» PROMPT
For this exercise, return all the data exactly as it stands.
......
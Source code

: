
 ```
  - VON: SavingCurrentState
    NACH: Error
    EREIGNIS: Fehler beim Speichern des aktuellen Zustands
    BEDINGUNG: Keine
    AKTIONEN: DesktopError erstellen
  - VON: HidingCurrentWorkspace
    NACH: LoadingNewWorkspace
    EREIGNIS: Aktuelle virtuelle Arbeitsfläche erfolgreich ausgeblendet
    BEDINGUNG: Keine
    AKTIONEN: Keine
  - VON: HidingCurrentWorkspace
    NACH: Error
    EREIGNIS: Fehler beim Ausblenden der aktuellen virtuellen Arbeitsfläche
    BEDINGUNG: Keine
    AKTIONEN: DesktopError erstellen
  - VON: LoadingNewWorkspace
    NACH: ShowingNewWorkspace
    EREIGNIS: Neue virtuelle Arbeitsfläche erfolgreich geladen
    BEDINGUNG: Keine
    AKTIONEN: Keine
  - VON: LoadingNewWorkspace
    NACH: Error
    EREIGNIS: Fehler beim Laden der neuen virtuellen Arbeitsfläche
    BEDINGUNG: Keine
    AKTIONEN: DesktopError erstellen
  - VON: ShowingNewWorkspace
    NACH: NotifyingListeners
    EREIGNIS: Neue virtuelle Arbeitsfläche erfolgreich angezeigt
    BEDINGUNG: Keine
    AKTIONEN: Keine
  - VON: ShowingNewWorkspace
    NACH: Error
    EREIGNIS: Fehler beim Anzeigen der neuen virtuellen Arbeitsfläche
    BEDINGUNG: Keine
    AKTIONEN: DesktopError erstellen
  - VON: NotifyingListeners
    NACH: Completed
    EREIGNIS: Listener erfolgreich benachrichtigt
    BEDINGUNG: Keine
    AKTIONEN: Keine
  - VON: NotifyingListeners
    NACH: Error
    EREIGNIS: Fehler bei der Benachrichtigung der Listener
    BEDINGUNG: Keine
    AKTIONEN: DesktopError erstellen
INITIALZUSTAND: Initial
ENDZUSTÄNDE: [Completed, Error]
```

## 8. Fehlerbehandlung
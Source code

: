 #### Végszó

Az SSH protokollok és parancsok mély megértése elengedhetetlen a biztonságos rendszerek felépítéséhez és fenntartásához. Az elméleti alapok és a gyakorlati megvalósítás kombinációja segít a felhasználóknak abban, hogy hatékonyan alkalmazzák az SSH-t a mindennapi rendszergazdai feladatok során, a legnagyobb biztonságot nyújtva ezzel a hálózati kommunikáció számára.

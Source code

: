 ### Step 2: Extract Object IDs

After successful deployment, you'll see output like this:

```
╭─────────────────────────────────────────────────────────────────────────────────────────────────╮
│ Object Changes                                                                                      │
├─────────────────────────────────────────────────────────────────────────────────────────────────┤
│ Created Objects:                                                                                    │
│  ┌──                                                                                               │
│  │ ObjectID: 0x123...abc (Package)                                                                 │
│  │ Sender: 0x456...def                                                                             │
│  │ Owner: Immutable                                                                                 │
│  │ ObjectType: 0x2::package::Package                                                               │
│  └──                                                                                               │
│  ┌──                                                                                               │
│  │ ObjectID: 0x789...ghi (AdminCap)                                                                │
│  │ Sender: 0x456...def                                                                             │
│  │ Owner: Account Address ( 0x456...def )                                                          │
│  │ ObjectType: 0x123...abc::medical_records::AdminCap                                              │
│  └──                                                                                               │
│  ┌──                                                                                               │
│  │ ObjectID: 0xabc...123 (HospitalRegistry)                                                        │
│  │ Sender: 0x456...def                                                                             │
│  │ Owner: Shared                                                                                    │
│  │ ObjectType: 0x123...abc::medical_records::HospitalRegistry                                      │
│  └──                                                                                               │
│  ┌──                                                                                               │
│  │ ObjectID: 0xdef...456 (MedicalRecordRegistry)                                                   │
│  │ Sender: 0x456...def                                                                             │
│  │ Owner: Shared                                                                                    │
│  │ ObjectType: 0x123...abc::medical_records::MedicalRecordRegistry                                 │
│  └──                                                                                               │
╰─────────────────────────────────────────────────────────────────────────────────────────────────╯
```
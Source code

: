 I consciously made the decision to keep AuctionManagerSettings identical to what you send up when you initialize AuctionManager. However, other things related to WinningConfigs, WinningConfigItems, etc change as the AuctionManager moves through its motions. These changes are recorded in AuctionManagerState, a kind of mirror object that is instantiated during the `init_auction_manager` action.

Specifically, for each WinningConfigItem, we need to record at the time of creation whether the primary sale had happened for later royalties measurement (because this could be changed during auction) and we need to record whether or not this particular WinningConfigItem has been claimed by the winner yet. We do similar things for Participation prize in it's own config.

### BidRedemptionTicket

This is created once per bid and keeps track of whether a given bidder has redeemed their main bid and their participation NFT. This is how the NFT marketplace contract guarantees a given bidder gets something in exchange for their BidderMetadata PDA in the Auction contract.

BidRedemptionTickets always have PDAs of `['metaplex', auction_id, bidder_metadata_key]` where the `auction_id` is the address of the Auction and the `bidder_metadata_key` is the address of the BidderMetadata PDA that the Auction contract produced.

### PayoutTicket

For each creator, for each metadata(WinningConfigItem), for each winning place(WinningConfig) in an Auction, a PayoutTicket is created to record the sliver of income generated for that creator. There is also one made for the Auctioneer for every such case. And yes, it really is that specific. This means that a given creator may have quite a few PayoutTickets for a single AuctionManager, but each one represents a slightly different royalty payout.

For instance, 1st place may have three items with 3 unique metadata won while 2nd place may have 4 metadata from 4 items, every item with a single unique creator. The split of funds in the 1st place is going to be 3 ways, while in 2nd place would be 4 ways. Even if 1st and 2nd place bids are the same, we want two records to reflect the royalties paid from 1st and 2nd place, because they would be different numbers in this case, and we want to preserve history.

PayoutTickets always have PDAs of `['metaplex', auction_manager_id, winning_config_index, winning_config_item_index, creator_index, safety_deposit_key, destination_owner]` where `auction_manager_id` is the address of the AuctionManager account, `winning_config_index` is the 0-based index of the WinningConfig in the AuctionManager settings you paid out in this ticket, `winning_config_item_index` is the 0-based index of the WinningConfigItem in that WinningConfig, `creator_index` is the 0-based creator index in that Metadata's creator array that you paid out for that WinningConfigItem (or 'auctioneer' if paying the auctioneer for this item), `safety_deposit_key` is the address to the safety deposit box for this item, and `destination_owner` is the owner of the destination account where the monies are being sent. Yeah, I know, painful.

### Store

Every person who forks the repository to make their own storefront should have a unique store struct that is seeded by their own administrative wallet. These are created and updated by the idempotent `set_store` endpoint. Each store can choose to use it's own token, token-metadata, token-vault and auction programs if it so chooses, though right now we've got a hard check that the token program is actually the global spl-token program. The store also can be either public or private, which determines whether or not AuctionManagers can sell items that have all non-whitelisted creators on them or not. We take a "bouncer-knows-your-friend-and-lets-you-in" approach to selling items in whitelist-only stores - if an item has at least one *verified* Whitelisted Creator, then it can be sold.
......
» RESPONSE BELOW
Source code

:
 ```
  - VON: SavingCurrentState
    NACH: Error
    EREIGNIS: Fehler beim Speichern des aktuellen Zustands
    BEDINGUNG: Keine
    AKTIONEN: DesktopError erstellen
  - VON: HidingCurrentWorkspace
    NACH: LoadingNewWorkspace
    EREIGNIS: Aktuelle virtuelle Arbeitsfläche erfolgreich ausgeblendet
    BEDINGUNG: Keine
    AKTIONEN: Keine
  - VON: HidingCurrentWorkspace
    NACH: Error
    EREIGNIS: Fehler beim Ausblenden der aktuellen virtuellen Arbeitsfläche
    BEDINGUNG: Keine
    AKTIONEN: DesktopError erstellen
  - VON: LoadingNewWorkspace
    NACH: ShowingNewWorkspace
    EREIGNIS: Neue virtuelle Arbeitsfläche erfolgreich geladen
    BEDINGUNG: Keine
    AKTIONEN: Keine
  - VON: LoadingNewWorkspace
    NACH: Error
    EREIGNIS: Fehler beim Laden der neuen virtuellen Arbeitsfläche
    BEDINGUNG: Keine
    AKTIONEN: DesktopError erstellen
  - VON: ShowingNewWorkspace
    NACH: NotifyingListeners
    EREIGNIS: Neue virtuelle Arbeitsfläche erfolgreich angezeigt
    BEDINGUNG: Keine
    AKTIONEN: Keine
  - VON: ShowingNewWorkspace
    NACH: Error
    EREIGNIS: Fehler beim Anzeigen der neuen virtuellen Arbeitsfläche
    BEDINGUNG: Keine
    AKTIONEN: DesktopError erstellen
  - VON: NotifyingListeners
    NACH: Completed
    EREIGNIS: Listener erfolgreich benachrichtigt
    BEDINGUNG: Keine
    AKTIONEN: Keine
  - VON: NotifyingListeners
    NACH: Error
    EREIGNIS: Fehler bei der Benachrichtigung der Listener
    BEDINGUNG: Keine
    AKTIONEN: DesktopError erstellen
INITIALZUSTAND: Initial
ENDZUSTÄNDE: [Completed, Error]
```

## 8. Fehlerbehandlung
Source code

: #### Végszó

Az SSH protokollok és parancsok mély megértése elengedhetetlen a biztonságos rendszerek felépítéséhez és fenntartásához. Az elméleti alapok és a gyakorlati megvalósítás kombinációja segít a felhasználóknak abban, hogy hatékonyan alkalmazzák az SSH-t a mindennapi rendszergazdai feladatok során, a legnagyobb biztonságot nyújtva ezzel a hálózati kommunikáció számára.

Source code

: ### Step 2: Extract Object IDs

After successful deployment, you'll see output like this:

```
╭─────────────────────────────────────────────────────────────────────────────────────────────────╮
│ Object Changes                                                                                      │
├─────────────────────────────────────────────────────────────────────────────────────────────────┤
│ Created Objects:                                                                                    │
│  ┌──                                                                                               │
│  │ ObjectID: 0x123...abc (Package)                                                                 │
│  │ Sender: 0x456...def                                                                             │
│  │ Owner: Immutable                                                                                 │
│  │ ObjectType: 0x2::package::Package                                                               │
│  └──                                                                                               │
│  ┌──                                                                                               │
│  │ ObjectID: 0x789...ghi (AdminCap)                                                                │
│  │ Sender: 0x456...def                                                                             │
│  │ Owner: Account Address ( 0x456...def )                                                          │
│  │ ObjectType: 0x123...abc::medical_records::AdminCap                                              │
│  └──                                                                                               │
│  ┌──                                                                                               │
│  │ ObjectID: 0xabc...123 (HospitalRegistry)                                                        │
│  │ Sender: 0x456...def                                                                             │
│  │ Owner: Shared                                                                                    │
│  │ ObjectType: 0x123...abc::medical_records::HospitalRegistry                                      │
│  └──                                                                                               │
│  ┌──                                                                                               │
│  │ ObjectID: 0xdef...456 (MedicalRecordRegistry)                                                   │
│  │ Sender: 0x456...def                                                                             │
│  │ Owner: Shared                                                                                    │
│  │ ObjectType: 0x123...abc::medical_records::MedicalRecordRegistry                                 │
│  └──                                                                                               │
╰─────────────────────────────────────────────────────────────────────────────────────────────────╯
```
Source code

: I consciously made the decision to keep AuctionManagerSettings identical to what you send up when you initialize AuctionManager. However, other things related to WinningConfigs, WinningConfigItems, etc change as the AuctionManager moves through its motions. These changes are recorded in AuctionManagerState, a kind of mirror object that is instantiated during the `init_auction_manager` action.

Specifically, for each WinningConfigItem, we need to record at the time of creation whether the primary sale had happened for later royalties measurement (because this could be changed during auction) and we need to record whether or not this particular WinningConfigItem has been claimed by the winner yet. We do similar things for Participation prize in it's own config.

### BidRedemptionTicket

This is created once per bid and keeps track of whether a given bidder has redeemed their main bid and their participation NFT. This is how the NFT marketplace contract guarantees a given bidder gets something in exchange for their BidderMetadata PDA in the Auction contract.

BidRedemptionTickets always have PDAs of `['metaplex', auction_id, bidder_metadata_key]` where the `auction_id` is the address of the Auction and the `bidder_metadata_key` is the address of the BidderMetadata PDA that the Auction contract produced.

### PayoutTicket

For each creator, for each metadata(WinningConfigItem), for each winning place(WinningConfig) in an Auction, a PayoutTicket is created to record the sliver of income generated for that creator. There is also one made for the Auctioneer for every such case. And yes, it really is that specific. This means that a given creator may have quite a few PayoutTickets for a single AuctionManager, but each one represents a slightly different royalty payout.

For instance, 1st place may have three items with 3 unique metadata won while 2nd place may have 4 metadata from 4 items, every item with a single unique creator. The split of funds in the 1st place is going to be 3 ways, while in 2nd place would be 4 ways. Even if 1st and 2nd place bids are the same, we want two records to reflect the royalties paid from 1st and 2nd place, because they would be different numbers in this case, and we want to preserve history.

PayoutTickets always have PDAs of `['metaplex', auction_manager_id, winning_config_index, winning_config_item_index, creator_index, safety_deposit_key, destination_owner]` where `auction_manager_id` is the address of the AuctionManager account, `winning_config_index` is the 0-based index of the WinningConfig in the AuctionManager settings you paid out in this ticket, `winning_config_item_index` is the 0-based index of the WinningConfigItem in that WinningConfig, `creator_index` is the 0-based creator index in that Metadata's creator array that you paid out for that WinningConfigItem (or 'auctioneer' if paying the auctioneer for this item), `safety_deposit_key` is the address to the safety deposit box for this item, and `destination_owner` is the owner of the destination account where the monies are being sent. Yeah, I know, painful.

### Store

Every person who forks the repository to make their own storefront should have a unique store struct that is seeded by their own administrative wallet. These are created and updated by the idempotent `set_store` endpoint. Each store can choose to use it's own token, token-metadata, token-vault and auction programs if it so chooses, though right now we've got a hard check that the token program is actually the global spl-token program. The store also can be either public or private, which determines whether or not AuctionManagers can sell items that have all non-whitelisted creators on them or not. We take a "bouncer-knows-your-friend-and-lets-you-in" approach to selling items in whitelist-only stores - if an item has at least one *verified* Whitelisted Creator, then it can be sold.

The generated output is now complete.